Fashion, flirting and fornicating! The three staple things a girl of today’s modern world embodies, right? But does that translate to the women of the 1920’s? You bet-cher Betty Boop it does! At least it does in Sophie Kinsella’s book, Twenties Girl. Sadie is a partying, fashion forward flapper who makes the most out of life but she has a few problems. She’s lost her necklace and, oh yeah, she’s sorta dead!
Sadie was born in the early 1900s and died a drooly old lady in a nursing home when she was a ripe old 105. However, her ghost is in her younger 23-year-old form and she’s haunting her 27-year-old great niece, Lara Leighton who turns out to be a serious mess. She’s just been dumped by the love of her life AND her business partner. She’s broke and going crazy because she thinks her Great Aunt Sadie’s ghost is haunting her. She can hear and see her plain as day going around screaming at strangers to get them to do her bidding… and its working! Of course, Lara is the only person who can see and communicate with Sadie so she badgers Lara into recovering her beautiful dragonfly necklace. Sadie is not all together sure why, but she knows that she cannot rest until its back in her possession. But where could it be? Or should we say “Who lifted it?”
We meet various lively and expertly developed cast members along the way to solving this mystery. A greedy, rich snake of an uncle, a ditzy self-centered flake of a cousin and boring yet bothersome parents are all suspects! Enter the classic preppy business man with penetrating eyes that has caught Sadie’s attention! Hello Daddy-O!! And she wants him. But the only way she can get him is through Lara. “Anyway you can get it” is what I always say! OWW! A reluctant albeit comical romance develops between Lara and this frowny American. Much to Sadie’s shagrin.
Eventually, Sadie and Lara start to unknowingly learn from one another and the impressions that they leave on the other are life (and death from Sadie’s point of view) altering. Lara uncovered the fact that Sadie’s life meant so much more to so many more lives than she could ever imagine. And Sadie helped Lara figure out the difference between going through the motions of a relationship and really living and loving another person by letting go of her inhibitions.

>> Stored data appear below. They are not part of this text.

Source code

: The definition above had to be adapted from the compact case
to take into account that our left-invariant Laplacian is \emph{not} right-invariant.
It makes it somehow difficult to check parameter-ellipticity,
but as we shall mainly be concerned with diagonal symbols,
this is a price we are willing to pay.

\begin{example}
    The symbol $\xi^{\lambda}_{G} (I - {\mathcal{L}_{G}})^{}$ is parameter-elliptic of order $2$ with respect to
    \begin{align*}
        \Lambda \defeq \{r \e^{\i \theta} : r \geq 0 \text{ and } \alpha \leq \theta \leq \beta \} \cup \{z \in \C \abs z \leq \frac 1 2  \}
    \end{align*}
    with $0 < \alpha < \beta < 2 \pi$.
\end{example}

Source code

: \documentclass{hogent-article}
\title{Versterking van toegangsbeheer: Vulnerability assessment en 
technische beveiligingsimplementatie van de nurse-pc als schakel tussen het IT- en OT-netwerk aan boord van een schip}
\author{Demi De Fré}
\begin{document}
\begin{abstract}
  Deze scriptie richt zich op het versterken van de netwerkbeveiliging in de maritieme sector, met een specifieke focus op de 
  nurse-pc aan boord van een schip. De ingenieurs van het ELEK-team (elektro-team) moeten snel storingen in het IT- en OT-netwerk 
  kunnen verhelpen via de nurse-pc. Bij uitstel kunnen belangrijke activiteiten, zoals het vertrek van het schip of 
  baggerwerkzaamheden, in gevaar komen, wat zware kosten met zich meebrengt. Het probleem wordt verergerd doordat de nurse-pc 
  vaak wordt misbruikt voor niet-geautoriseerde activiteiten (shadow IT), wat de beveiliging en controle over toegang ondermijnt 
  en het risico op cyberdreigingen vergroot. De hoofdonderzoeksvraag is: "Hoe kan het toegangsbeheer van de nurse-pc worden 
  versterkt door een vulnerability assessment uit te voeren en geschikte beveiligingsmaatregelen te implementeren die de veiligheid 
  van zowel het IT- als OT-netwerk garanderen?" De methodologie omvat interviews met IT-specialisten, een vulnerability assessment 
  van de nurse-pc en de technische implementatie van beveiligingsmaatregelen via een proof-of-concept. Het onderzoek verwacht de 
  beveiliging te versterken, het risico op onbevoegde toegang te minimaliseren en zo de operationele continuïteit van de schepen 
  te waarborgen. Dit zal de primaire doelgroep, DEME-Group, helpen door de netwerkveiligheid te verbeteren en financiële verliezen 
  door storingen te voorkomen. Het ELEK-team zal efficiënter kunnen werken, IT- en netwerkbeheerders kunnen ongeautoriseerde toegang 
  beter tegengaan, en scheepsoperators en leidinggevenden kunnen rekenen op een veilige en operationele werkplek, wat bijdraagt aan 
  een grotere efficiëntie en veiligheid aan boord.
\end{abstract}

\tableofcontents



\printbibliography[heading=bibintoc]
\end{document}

This was a fun and light story that I absolutely loved! The ending was a bit heavier but delivered a sweet and tender message of family and keeping yours close. I’m giving this book 4.5 outta 5 pumps. Minus .5 for the lack of steamy sex! Sheesh, can I catch a break with the no-sex books already??? But I took away a valuable lesson from Twenties Girl. I want to be just like Sadie when I am 105 years old…. minus the drooling of course!